→ **TASK INSTRUCTIONS**
Below are entries. Reproduce exactly the lines between the line holding "Welcome to your first programming" and the line holding "Welcome to the final", inclusive, and only those.

Dataset entries
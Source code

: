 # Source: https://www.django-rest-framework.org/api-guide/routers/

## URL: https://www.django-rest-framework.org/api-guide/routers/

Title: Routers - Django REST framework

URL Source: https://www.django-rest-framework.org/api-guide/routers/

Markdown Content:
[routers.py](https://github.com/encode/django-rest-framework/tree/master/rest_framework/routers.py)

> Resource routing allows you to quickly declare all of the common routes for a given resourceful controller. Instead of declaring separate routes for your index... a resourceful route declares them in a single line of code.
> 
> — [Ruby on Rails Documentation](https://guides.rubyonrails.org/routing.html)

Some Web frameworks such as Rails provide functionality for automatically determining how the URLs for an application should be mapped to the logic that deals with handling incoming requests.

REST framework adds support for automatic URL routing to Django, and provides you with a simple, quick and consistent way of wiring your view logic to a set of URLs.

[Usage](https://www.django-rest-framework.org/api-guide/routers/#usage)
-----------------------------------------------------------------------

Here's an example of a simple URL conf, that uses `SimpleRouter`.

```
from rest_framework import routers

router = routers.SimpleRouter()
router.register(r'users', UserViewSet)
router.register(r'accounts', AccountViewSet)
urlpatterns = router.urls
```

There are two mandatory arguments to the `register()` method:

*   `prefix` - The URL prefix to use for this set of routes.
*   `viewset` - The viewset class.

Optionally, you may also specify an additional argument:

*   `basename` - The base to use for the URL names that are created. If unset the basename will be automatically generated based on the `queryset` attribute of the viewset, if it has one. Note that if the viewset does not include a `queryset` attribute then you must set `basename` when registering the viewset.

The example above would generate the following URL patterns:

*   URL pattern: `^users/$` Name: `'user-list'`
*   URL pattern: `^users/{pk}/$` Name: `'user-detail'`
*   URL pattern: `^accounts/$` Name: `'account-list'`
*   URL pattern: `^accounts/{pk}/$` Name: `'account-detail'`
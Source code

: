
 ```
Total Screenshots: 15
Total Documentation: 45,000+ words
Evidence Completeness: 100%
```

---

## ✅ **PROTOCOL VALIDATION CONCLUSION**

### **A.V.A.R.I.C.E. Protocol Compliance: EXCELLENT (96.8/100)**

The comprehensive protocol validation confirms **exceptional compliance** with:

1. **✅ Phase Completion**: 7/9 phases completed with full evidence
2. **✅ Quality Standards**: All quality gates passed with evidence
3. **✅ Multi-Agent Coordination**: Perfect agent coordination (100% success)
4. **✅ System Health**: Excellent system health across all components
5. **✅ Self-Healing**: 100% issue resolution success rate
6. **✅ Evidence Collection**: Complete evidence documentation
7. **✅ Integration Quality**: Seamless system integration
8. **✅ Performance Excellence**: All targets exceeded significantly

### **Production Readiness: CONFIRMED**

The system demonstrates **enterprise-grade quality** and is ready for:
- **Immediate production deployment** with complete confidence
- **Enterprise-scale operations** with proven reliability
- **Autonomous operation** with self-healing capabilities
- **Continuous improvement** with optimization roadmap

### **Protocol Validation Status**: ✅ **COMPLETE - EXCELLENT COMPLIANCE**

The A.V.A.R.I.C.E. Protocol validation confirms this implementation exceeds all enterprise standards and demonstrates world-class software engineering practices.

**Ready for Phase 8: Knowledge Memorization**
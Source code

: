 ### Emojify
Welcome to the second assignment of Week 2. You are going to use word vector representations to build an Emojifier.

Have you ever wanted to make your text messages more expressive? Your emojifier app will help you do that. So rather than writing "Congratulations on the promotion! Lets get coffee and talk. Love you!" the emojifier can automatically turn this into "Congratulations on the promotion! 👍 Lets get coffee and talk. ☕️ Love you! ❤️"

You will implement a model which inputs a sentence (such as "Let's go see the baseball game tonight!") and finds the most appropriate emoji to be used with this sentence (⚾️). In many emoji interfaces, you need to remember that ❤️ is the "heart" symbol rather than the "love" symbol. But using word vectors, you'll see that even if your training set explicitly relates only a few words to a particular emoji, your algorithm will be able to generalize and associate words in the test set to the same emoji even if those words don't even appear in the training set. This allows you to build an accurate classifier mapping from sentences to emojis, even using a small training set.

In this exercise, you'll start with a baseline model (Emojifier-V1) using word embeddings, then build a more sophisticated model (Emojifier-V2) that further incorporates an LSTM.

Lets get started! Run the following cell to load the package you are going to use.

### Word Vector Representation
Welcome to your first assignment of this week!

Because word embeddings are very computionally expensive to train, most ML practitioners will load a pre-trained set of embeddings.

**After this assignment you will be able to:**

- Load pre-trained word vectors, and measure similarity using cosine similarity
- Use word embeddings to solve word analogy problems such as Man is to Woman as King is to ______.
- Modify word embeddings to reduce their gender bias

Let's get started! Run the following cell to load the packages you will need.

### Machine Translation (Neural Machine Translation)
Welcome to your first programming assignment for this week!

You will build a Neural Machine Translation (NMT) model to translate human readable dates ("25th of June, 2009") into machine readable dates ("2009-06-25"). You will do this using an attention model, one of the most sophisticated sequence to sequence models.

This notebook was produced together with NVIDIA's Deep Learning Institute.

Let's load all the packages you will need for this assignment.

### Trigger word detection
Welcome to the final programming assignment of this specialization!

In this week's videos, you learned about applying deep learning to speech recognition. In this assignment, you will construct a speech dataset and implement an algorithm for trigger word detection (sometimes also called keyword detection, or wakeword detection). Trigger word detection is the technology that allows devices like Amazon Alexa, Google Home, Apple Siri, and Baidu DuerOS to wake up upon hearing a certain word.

→ **TASK OUTPUT**
Welcome to your first programming assignment for this week!

You will build a Neural Machine Translation (NMT) model to translate human readable dates ("25th of June, 2009") into machine readable dates ("2009-06-25"). You will do this using an attention model, one of the most sophisticated sequence to sequence models.

This notebook was produced together with NVIDIA's Deep Learning Institute.

Let's load all the packages you will need for this assignment.

### Trigger word detection
Welcome to the final programming assignment of this specialization!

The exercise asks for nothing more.